Design Find
Mary Schubart’s fascination with timeless patterns inspired her to create a line of handcrafted sterling silver jewelry, sculpted and sensual, with detailed patterns stacked against one another. Her inspirations come from the artistic patterns of our passing millennium, such as Renaissance brocades, Islamic mosques, Spanish tiles, Gothic stained glass, Celtic designs and antique ironwork.
“The list is endless,” says Schubart, a painter and sculptor in various media who only recently began to translate her love of pattern into jewelry. Schubart studied at Parsons School of Design in the U.S. and abroad.
While in Italy, something about the centuries of great art inspired her, and she struck upon the concept for her line. “It was the essence of the very best in beauty for me, and I was galvanized,” she says. The line consists of sterling silver and 18k gold jewelry and personal accessories, including bracelets, earrings, hair ornaments, rings, necklaces and belts, along with men’s accessories such as cuff links and studs, tie tacks and money clips.
Mary Schubart Ltd., Eight Ketcham Ave., Amityville, NY 11701; (516) 598-0072.
Jewel diplomacy
U.S. Secretary of State Madeleine Albright often uses jewelry to make subtle – but effective – points. A recent article in The New York Times says that when Albright was chief representative at the United Nations, the Iraqi news agency called her a snake. She later wore a snake brooch when she met Iraqi Foreign Minister Tariq Aziz.
Her renowned collection of brooches contains other handy statement-makers. On a recent trip to Russia, The Times says, Albright wore the large eagle brooch she frequently favors, but this time topped it with another brooch in the shape of Uncle Sam’s hat. Russian Foreign Minister Yevgeny M. Primakov reportedly presented her with a Russian bauble to add to her collection.
The Times didn’t say whether her collection is faux or fine, but certainly the U.S. jewelry industry can make its case for international recognition here!
JIC scores on Oprah segment
Lynn Ramsey, president of the Jewelry Information Center, recently appeared on “The Oprah Winfrey Show,” in a 30 second moment of fame. Her chance to shine came after a mostly negative segment about the dangers of diamond switching. The appearance was crucial because Ramsey was able to represent the jewelry industry with knowledgeable statements that conveyed a more positive image of jewelers – and she got the final word! With the fleeting memories of TV viewers, last is best!
Style Equals Jewelry
In The Power of Style (Crown Publishers, 1994), authors Annette Tapert and Diana Edkins profile 14 women who embodied a sense of true style in life. Nearly all the women – ranging from the Duchess of Windsor to Babe Paley, C.Z. Guest and Jacqueline Kennedy Onassis – have one thing in common: they loved and collected jewelry.

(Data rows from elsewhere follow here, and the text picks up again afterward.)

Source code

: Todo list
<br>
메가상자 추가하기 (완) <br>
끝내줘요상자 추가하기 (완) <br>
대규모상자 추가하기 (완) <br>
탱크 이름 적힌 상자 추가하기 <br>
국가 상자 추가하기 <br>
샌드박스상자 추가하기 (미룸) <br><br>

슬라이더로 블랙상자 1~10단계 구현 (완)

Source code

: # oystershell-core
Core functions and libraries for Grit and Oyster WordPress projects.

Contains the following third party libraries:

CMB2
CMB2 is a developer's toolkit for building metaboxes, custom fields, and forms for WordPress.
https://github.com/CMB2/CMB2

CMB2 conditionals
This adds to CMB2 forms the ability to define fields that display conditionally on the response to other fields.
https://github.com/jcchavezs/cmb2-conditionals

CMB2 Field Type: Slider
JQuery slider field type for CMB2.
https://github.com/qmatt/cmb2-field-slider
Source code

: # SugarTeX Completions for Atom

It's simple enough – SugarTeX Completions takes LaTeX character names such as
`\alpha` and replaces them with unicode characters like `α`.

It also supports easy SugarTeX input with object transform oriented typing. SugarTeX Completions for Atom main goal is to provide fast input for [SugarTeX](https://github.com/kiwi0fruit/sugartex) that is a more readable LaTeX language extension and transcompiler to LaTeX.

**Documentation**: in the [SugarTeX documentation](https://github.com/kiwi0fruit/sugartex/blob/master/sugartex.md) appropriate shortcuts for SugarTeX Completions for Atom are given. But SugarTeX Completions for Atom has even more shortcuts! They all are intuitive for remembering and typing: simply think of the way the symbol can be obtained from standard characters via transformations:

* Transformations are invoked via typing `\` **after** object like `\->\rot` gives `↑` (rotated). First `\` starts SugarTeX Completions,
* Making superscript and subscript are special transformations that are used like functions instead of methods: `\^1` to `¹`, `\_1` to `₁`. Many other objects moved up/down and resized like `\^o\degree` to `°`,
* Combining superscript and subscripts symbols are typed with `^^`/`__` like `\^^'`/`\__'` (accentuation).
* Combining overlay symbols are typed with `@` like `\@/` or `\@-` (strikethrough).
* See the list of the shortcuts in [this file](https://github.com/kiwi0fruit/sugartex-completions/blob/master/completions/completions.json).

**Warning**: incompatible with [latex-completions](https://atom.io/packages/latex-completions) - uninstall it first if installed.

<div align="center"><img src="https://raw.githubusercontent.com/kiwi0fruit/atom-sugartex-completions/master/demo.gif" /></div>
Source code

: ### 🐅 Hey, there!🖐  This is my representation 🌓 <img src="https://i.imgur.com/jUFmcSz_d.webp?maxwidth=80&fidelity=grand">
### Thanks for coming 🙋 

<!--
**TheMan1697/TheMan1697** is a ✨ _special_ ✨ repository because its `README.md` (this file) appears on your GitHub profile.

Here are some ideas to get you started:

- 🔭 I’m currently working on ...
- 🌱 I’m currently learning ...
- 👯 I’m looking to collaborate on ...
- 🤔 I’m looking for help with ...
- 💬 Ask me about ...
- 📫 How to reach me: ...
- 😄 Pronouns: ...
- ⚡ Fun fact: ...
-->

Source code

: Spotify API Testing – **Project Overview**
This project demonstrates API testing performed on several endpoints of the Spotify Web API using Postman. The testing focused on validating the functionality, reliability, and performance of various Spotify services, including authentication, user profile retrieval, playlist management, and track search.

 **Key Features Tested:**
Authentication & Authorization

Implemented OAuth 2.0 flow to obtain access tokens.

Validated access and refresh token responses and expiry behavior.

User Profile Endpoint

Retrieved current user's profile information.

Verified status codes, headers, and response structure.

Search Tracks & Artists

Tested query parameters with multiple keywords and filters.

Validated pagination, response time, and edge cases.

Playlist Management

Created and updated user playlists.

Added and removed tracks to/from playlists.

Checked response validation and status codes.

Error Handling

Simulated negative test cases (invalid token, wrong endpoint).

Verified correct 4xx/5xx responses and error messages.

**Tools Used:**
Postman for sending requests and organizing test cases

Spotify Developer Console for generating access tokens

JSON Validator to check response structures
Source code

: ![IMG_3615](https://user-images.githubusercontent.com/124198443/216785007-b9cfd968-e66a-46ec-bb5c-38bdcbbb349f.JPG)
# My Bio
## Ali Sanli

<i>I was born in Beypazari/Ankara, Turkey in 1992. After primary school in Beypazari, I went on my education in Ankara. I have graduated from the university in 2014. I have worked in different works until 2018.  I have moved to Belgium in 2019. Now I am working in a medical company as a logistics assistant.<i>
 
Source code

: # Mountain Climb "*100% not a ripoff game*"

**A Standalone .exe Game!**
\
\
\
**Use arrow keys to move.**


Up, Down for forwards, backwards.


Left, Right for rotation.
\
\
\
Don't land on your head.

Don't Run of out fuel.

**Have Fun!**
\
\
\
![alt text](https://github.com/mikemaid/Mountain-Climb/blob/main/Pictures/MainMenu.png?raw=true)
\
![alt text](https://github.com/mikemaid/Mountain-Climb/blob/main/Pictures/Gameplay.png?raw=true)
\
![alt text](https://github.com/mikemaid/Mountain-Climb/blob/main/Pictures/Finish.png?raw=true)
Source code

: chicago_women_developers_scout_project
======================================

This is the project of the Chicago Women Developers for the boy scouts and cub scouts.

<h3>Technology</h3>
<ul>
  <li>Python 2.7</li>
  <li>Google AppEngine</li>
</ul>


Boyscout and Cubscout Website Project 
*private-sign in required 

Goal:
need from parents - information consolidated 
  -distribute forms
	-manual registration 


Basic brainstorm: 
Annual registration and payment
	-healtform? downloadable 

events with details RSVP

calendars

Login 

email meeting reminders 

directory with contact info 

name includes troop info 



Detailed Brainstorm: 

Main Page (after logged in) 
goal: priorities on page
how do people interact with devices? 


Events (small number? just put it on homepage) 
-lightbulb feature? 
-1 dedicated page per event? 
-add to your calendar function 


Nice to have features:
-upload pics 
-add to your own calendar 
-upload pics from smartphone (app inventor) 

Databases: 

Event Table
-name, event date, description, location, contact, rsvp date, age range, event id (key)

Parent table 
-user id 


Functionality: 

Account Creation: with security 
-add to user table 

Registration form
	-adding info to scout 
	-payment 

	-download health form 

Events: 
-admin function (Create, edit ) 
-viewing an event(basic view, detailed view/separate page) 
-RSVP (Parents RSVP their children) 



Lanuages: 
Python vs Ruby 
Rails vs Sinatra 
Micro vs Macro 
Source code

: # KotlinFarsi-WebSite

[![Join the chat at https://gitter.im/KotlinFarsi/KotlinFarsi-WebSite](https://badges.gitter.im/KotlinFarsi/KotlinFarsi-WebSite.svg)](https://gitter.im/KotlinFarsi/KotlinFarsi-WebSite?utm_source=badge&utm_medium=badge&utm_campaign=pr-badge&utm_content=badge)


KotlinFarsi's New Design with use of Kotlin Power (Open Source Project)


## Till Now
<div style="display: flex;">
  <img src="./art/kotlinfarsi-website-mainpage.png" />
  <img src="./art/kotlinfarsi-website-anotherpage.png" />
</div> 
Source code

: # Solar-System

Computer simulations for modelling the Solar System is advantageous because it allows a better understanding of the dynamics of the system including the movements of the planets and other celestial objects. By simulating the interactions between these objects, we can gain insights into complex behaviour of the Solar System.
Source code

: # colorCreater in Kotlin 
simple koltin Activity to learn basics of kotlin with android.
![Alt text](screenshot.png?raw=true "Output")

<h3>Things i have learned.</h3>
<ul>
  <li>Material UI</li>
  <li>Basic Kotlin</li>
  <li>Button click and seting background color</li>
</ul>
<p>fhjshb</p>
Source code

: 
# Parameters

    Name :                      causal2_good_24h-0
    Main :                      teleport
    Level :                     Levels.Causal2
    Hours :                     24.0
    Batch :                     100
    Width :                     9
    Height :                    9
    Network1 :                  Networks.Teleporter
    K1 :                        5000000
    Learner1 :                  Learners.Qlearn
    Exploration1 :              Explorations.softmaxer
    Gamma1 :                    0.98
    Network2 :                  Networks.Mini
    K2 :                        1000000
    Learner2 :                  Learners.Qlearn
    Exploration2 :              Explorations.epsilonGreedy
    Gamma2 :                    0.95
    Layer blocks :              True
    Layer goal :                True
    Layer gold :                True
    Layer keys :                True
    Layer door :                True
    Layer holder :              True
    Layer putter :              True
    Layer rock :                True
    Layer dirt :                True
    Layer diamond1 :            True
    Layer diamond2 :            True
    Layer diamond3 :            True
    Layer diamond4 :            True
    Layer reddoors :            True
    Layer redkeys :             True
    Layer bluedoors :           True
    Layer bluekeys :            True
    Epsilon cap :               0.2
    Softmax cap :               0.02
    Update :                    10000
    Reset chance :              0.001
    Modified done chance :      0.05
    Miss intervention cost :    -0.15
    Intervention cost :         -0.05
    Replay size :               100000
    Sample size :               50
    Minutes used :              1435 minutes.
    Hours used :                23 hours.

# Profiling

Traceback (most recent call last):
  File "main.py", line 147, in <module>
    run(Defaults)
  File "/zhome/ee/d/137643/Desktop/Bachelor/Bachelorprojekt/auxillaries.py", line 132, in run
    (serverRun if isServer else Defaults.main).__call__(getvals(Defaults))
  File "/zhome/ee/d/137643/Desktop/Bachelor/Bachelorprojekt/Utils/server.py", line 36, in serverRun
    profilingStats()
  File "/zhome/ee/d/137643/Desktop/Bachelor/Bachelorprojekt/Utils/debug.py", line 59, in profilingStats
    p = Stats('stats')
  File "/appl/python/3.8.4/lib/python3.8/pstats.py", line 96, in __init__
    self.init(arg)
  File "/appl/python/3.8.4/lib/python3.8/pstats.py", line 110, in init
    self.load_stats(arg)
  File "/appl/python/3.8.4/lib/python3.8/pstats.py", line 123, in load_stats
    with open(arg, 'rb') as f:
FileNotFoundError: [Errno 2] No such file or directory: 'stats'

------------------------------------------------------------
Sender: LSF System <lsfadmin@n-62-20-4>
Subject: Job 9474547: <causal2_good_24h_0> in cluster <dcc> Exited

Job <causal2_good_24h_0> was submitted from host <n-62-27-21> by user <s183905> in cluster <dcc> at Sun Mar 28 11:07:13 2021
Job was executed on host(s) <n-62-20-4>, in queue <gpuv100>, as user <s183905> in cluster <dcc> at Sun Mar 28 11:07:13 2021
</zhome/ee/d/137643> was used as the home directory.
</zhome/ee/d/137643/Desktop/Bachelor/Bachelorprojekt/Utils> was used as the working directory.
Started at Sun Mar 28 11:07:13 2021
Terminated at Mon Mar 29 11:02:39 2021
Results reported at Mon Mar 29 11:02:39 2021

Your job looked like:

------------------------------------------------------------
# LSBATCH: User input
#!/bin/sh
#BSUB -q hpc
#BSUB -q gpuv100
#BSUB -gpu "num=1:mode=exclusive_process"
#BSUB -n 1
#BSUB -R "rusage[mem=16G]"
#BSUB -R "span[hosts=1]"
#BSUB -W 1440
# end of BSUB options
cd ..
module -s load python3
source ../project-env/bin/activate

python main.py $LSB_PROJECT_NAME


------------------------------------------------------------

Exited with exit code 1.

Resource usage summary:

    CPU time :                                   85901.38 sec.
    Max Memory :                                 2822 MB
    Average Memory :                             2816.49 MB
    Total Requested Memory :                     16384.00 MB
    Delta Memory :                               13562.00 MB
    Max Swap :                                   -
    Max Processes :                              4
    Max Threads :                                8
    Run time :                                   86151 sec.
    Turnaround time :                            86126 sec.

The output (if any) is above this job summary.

Of particular note, of course, is the profile of the Duchess of Windsor, whose jewelry made auction history in 1988. The $53 million take was the biggest jewelry sale up to that time and was credited with sparking a renewed interest in jewelry.
Another lover of big jewels was Mona, Countess of Bismarck, who made her 1930 Palm Beach social debut wearing a necklace and bracelet encrusted with 129 square sapphires, 144 square emeralds, 762 small round diamonds and 79 pearls. Socialite and groundbreaking interior decorator Elsie de Wolfe was never seen without three strands of pearls – her necklaces were of varying sizes and lengths – but there were always three and always a part of her ensemble.
But perhaps the most interesting was Daisy Fellowes, an American socialite who did a stint as the Paris editor of Harper’s Bazaar from 1933 to 1935. The authors say her collection of jewelry represents some of the most important work designed in the 1920s and 1930s. Fellowes was one of the first to order Jean Schlumberger’s naturalistic diamond leaves, to which she added a fresh flower whenever she wore it. Such originality was innate to Fellowes – it is believed jewelers would stake out her appearance at the opera or theater so they could re-create her jewelry. She was known for commissioning unusual pieces, including diamond bands to hold up her evening gloves and necklaces with emeralds and rubies ground down to look like cheap plastic beads.
Even Slim Keith, the socialite whose restrained WASP-y look was an inspiration for the likes of Calvin Klein and Ralph Lauren, believed in wearing one bold signature jewelry statement. In one photograph, she wears a pile of bangle and link bracelets on her left arm, but is otherwise devoid of jewels.